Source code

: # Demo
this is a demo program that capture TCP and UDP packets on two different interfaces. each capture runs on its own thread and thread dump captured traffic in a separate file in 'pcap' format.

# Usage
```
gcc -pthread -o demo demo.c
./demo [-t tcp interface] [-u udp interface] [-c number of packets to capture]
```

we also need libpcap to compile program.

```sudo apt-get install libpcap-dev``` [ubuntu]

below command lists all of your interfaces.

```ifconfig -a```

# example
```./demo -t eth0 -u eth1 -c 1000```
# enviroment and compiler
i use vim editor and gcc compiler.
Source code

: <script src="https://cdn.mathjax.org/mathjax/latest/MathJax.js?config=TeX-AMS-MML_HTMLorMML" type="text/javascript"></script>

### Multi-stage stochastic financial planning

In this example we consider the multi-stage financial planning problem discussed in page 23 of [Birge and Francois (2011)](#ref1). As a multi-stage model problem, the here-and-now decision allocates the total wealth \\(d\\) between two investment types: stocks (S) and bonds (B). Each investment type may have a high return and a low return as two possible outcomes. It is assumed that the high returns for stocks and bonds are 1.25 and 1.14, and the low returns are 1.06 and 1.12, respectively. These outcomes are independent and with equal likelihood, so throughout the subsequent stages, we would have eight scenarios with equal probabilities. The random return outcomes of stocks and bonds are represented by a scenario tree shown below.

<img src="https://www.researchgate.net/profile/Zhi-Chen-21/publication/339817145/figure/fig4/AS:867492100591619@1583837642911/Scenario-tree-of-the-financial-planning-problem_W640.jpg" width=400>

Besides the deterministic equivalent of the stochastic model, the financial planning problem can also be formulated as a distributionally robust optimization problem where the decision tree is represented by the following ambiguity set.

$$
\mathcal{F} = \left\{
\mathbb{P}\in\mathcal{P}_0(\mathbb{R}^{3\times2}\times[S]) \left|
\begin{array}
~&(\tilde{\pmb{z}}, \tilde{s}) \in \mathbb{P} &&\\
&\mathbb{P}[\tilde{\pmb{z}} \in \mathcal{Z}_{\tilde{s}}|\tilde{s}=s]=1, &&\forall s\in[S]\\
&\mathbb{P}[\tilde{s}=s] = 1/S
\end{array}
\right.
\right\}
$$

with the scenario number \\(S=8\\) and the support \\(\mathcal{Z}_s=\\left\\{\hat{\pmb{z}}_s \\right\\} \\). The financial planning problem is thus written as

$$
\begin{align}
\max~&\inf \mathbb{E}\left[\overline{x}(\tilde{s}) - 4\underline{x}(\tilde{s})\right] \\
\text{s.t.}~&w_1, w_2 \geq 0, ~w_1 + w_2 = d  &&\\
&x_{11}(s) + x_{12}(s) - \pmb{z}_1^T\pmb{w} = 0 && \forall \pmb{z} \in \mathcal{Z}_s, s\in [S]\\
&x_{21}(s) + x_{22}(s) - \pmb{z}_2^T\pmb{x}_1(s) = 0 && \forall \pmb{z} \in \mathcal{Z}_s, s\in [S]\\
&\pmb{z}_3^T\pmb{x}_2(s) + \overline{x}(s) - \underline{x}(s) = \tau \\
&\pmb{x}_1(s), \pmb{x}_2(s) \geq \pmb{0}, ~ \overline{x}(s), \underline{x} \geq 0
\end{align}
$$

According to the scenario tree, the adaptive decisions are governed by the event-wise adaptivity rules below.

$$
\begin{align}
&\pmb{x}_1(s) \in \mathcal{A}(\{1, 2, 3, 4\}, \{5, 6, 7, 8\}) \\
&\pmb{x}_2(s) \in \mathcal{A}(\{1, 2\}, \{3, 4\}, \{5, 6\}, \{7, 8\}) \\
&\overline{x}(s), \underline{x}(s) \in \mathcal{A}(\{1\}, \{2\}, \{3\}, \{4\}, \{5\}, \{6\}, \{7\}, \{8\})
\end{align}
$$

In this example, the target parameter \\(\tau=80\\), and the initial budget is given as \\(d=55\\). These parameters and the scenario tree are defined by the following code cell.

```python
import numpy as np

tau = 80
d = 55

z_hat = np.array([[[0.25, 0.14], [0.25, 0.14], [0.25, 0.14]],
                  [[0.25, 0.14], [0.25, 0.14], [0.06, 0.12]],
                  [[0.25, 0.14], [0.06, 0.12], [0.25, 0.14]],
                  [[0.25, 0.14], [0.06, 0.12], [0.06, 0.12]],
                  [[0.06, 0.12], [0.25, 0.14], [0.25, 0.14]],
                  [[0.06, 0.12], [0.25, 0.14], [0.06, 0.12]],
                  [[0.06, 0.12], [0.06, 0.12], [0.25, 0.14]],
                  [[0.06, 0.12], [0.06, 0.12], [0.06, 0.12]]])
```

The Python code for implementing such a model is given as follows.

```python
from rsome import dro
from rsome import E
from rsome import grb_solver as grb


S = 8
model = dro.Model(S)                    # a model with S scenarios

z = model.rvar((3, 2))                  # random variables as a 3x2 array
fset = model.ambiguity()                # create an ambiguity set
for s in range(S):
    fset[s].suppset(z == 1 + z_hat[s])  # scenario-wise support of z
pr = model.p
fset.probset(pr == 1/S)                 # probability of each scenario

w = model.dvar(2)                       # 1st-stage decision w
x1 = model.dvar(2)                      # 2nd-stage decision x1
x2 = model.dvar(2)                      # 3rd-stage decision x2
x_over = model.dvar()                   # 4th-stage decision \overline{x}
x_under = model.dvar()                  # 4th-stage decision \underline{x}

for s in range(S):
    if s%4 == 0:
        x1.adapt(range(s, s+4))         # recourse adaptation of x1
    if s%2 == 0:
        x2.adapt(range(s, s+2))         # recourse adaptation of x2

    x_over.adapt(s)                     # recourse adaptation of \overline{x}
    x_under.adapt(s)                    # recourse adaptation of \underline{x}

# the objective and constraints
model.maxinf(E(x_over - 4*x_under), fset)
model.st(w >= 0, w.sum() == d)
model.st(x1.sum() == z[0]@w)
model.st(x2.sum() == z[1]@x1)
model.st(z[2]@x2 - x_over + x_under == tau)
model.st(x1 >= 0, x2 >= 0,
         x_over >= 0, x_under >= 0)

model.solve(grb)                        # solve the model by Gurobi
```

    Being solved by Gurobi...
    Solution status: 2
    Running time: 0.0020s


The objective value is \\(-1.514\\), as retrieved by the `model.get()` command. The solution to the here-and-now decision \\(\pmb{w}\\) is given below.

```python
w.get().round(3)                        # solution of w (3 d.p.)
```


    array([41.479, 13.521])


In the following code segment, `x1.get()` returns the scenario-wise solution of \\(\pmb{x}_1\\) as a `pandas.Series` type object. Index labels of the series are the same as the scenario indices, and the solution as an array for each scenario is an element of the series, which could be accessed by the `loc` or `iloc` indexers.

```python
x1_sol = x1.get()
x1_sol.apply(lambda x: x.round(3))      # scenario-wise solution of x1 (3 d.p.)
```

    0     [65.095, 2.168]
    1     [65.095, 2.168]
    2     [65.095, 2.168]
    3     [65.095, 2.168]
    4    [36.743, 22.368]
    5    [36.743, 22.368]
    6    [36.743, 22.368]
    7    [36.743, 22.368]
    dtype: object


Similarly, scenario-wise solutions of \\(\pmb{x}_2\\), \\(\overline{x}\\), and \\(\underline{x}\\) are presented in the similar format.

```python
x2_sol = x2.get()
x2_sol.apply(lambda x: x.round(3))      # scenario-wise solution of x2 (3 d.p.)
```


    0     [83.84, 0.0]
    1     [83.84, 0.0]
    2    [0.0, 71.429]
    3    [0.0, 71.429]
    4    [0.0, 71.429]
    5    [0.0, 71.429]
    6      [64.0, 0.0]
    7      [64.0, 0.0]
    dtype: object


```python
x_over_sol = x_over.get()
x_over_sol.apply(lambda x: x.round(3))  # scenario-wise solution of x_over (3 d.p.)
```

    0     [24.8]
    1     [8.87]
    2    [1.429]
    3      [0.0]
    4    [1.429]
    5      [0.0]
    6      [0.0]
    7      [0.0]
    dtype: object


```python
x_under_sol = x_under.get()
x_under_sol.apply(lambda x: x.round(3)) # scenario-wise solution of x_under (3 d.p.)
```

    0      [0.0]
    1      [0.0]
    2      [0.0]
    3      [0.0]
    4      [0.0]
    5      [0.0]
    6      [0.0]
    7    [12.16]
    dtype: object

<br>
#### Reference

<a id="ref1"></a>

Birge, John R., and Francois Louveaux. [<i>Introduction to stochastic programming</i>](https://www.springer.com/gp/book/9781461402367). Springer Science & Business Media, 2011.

·····

▸ PROBLEM TO WORK ON
Retype the entries exactly from the first line, stopping after the line with "In this example we".

▸ REPLY
Source code

: # Demo
this is a demo program that capture TCP and UDP packets on two different interfaces. each capture runs on its own thread and thread dump captured traffic in a separate file in 'pcap' format.

# Usage
```
gcc -pthread -o demo demo.c
./demo [-t tcp interface] [-u udp interface] [-c number of packets to capture]
```

we also need libpcap to compile program.

```sudo apt-get install libpcap-dev``` [ubuntu]

below command lists all of your interfaces.

```ifconfig -a```

# example
```./demo -t eth0 -u eth1 -c 1000```
# enviroment and compiler
i use vim editor and gcc compiler.
Source code

: <script src="https://cdn.mathjax.org/mathjax/latest/MathJax.js?config=TeX-AMS-MML_HTMLorMML" type="text/javascript"></script>

### Multi-stage stochastic financial planning

In this example we consider the multi-stage financial planning problem discussed in page 23 of [Birge and Francois (2011)](#ref1). As a multi-stage model problem, the here-and-now decision allocates the total wealth \\(d\\) between two investment types: stocks (S) and bonds (B). Each investment type may have a high return and a low return as two possible outcomes. It is assumed that the high returns for stocks and bonds are 1.25 and 1.14, and the low returns are 1.06 and 1.12, respectively. These outcomes are independent and with equal likelihood, so throughout the subsequent stages, we would have eight scenarios with equal probabilities. The random return outcomes of stocks and bonds are represented by a scenario tree shown below.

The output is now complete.